***** Source information *****

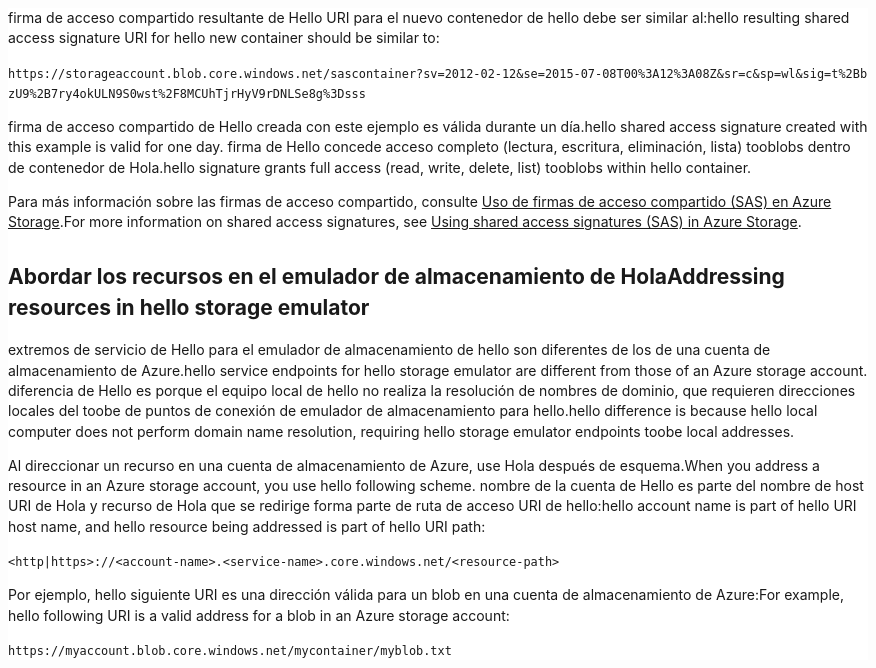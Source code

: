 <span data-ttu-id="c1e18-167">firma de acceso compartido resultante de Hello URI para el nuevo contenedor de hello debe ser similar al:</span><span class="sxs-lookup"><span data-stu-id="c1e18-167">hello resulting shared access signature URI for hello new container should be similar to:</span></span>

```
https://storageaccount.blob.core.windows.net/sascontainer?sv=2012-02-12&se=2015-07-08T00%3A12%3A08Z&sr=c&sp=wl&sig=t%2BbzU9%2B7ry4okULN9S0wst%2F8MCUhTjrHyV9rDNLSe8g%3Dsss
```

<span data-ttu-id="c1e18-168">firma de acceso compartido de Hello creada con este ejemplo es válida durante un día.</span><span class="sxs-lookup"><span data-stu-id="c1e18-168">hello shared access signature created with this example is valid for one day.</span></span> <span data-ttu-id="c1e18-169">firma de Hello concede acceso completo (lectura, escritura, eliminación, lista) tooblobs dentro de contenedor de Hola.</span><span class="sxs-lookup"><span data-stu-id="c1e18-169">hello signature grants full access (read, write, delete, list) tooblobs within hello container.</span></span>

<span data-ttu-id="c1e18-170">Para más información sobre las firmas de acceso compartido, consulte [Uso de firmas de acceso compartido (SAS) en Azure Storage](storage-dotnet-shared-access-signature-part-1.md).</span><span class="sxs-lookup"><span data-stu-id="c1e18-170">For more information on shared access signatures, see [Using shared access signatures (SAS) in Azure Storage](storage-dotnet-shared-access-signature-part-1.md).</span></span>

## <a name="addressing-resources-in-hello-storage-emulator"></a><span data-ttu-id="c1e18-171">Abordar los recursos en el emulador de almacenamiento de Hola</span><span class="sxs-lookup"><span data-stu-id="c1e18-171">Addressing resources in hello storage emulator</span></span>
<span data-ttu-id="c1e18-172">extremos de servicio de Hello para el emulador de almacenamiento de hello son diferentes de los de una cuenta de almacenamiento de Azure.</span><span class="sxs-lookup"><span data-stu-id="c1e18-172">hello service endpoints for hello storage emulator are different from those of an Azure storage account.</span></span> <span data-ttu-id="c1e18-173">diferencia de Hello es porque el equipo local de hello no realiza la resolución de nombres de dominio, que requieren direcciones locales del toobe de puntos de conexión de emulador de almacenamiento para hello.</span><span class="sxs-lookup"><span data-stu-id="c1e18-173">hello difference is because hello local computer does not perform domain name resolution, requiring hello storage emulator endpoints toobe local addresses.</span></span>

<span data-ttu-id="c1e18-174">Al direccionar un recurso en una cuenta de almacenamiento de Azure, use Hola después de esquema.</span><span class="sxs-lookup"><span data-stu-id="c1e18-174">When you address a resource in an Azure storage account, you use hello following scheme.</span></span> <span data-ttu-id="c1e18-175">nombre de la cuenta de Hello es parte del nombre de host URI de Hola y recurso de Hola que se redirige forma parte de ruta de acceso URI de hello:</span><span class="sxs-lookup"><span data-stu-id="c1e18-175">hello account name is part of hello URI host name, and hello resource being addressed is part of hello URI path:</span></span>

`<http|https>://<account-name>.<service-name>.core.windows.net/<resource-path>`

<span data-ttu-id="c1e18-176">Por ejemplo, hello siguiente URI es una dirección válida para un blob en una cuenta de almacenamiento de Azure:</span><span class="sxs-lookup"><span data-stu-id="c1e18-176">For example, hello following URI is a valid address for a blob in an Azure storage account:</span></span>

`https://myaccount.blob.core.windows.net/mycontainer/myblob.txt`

*****

• [Activity]: All lines with the string "emulador" must be copied from the data.

• [Answer to the problem]:
## <a name="addressing-resources-in-hello-storage-emulator"></a><span data-ttu-id="c1e18-171">Abordar los recursos en el emulador de almacenamiento de Hola</span><span class="sxs-lookup"><span data-stu-id="c1e18-171">Addressing resources in hello storage emulator</span></span>
<span data-ttu-id="c1e18-172">extremos de servicio de Hello para el emulador de almacenamiento de hello son diferentes de los de una cuenta de almacenamiento de Azure.</span><span class="sxs-lookup"><span data-stu-id="c1e18-172">hello service endpoints for hello storage emulator are different from those of an Azure storage account.</span></span> <span data-ttu-id="c1e18-173">diferencia de Hello es porque el equipo local de hello no realiza la resolución de nombres de dominio, que requieren direcciones locales del toobe de puntos de conexión de emulador de almacenamiento para hello.</span><span class="sxs-lookup"><span data-stu-id="c1e18-173">hello difference is because hello local computer does not perform domain name resolution, requiring hello storage emulator endpoints toobe local addresses.</span></span>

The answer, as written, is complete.